Q281 - What_is_in_the_evidence_pack_and_how_are_the_five_pillars_sc

Q281 — What is in the evidence pack, and how are the five pillars scored?

← RAIDT · Star S5 - RAIDT Pillars and Scoring · primary item: S5.13 · Evidence-based scoring

Appears in sources
Answer

The RAIDT run-level evidence pack is the evidential bundle for one governed run. Across the papers, its minimum contents include the purpose and stakes of the use case, the run identifier and timestamp, the prompt or template and its version, model/provider/version or deployment ID, decoding settings, tool configuration or tool-call traces, any user-supplied inputs, retrieval settings, retrieved passage or document identifiers with hashes, the produced output with an integrity hash, recorded checks, and the human oversight actions taken such as review, approval, edits, or escalation. Where full text cannot be retained openly, the papers still require immutable identifiers and hashes so later verification remains possible.

The five pillars are then scored from this pack rather than from the apparent quality of the answer. Responsibility is scored from evidence of constraints, safety checks, uncertainty communication, and oversight decisions. Auditability is scored from reconstructability and record integrity. Interpretability is scored from explanation structure, bounded reasoning formats, and explicit limits statements. Dependability is scored from evidence about behavioural stability, especially repeat-run summaries, dispersion, perturbation tests, and monitoring. Traceability is scored from provenance: preserved retrieval snapshots, source identifiers, tool-chain records, prompt provenance, and versioned alignment or adapter artefacts. The scoring logic is anchored, not impressionistic: anchors 1=missing / 3=partial / 5=audit-ready.

RAIDT may report a composite mean, but the substantive result is the score profile across the five pillars (Responsibility, Auditability, Interpretability, Dependability, Traceability). High scores therefore signal strong governance evidence for that run, not a general certification of the model and not a guarantee of factual correctness or legal compliance. The method is evidence-based because every score should be justified by evidence pointers inside the run-level evidence pack.

Practical example

In the hospital discharge-summary example, the evidence pack would contain the discharge-summary prompt template and version, the model deployment ID, the retrieval snapshot for the internal guideline excerpt, hashes for the prompt and output, and the clinician's review decision before the summary entered the patient record.
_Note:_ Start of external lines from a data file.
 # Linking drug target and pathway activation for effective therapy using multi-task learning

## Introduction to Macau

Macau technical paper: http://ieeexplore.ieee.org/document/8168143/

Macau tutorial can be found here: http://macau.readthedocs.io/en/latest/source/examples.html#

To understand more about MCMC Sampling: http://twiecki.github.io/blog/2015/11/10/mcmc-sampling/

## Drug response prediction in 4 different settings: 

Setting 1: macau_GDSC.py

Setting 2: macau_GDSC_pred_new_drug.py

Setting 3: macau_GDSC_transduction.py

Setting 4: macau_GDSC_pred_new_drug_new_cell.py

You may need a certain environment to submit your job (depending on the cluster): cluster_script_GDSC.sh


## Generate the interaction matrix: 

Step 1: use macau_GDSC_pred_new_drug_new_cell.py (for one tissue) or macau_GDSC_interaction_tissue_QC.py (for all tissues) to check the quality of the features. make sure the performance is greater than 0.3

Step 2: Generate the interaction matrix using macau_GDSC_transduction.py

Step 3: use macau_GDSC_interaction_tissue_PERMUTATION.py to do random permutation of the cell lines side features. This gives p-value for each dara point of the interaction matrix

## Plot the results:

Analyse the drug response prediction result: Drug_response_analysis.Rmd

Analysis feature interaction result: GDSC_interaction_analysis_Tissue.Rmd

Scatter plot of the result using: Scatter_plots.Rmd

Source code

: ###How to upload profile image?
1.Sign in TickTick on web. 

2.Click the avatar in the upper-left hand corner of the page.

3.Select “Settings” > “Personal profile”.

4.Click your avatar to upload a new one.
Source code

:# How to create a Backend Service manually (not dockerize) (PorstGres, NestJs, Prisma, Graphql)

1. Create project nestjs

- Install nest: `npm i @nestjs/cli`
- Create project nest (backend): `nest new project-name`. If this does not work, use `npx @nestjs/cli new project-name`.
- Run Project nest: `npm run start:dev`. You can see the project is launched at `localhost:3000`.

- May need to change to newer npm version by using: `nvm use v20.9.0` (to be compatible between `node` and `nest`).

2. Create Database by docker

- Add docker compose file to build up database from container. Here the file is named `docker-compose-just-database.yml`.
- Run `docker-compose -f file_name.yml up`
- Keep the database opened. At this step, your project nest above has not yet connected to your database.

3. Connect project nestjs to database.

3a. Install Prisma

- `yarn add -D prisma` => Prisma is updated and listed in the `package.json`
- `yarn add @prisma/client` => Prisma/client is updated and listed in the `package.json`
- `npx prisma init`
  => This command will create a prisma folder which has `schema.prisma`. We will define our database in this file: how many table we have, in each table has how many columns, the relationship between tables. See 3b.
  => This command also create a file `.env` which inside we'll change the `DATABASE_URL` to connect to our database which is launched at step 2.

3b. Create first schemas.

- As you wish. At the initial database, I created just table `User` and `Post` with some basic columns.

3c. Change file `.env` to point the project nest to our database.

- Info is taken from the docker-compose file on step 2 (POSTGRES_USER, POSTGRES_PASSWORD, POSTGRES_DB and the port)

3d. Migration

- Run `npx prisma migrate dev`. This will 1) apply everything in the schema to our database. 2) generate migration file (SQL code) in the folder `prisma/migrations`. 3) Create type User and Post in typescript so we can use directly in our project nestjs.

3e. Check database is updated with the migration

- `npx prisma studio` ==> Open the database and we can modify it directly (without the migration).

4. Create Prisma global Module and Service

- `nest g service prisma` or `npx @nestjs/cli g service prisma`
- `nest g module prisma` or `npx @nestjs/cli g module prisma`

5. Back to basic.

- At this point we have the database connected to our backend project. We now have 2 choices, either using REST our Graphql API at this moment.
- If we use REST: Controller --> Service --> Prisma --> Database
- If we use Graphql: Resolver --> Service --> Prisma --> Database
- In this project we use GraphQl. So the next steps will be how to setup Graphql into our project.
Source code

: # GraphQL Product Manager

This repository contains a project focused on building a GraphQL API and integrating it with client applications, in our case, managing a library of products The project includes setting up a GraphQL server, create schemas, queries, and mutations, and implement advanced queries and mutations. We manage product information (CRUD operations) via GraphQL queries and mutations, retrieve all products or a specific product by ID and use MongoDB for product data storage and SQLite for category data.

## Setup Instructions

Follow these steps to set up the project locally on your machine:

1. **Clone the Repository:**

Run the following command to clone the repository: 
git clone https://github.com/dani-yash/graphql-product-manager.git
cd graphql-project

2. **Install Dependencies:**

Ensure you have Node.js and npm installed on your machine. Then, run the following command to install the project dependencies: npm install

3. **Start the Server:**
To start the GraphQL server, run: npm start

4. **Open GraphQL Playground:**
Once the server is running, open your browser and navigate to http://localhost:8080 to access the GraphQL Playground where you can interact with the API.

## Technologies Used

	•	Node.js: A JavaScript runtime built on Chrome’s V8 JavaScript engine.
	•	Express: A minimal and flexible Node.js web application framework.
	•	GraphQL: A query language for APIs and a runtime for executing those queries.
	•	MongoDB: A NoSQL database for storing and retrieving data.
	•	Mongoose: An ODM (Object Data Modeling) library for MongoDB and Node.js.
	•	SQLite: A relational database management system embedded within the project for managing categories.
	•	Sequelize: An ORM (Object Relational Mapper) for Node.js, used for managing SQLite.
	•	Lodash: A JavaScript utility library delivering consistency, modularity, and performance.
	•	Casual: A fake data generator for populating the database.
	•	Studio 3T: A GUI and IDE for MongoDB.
It would also show the structured output requirement and the explicit uncertainty statement.

Scoring follows directly from those artefacts. Responsibility improves if the clinician review and limitation statement are present. Auditability reaches a high level only if the run can be reconstructed from identifiers and hashes. Interpretability is strengthened by the fixed schema and uncertainty section. Dependability remains lower unless repeat-run evidence is also available, which is why the worked paper example scores that pillar more cautiously. Traceability depends on preserving the retrieved guideline snapshot rather than merely citing a source in the text.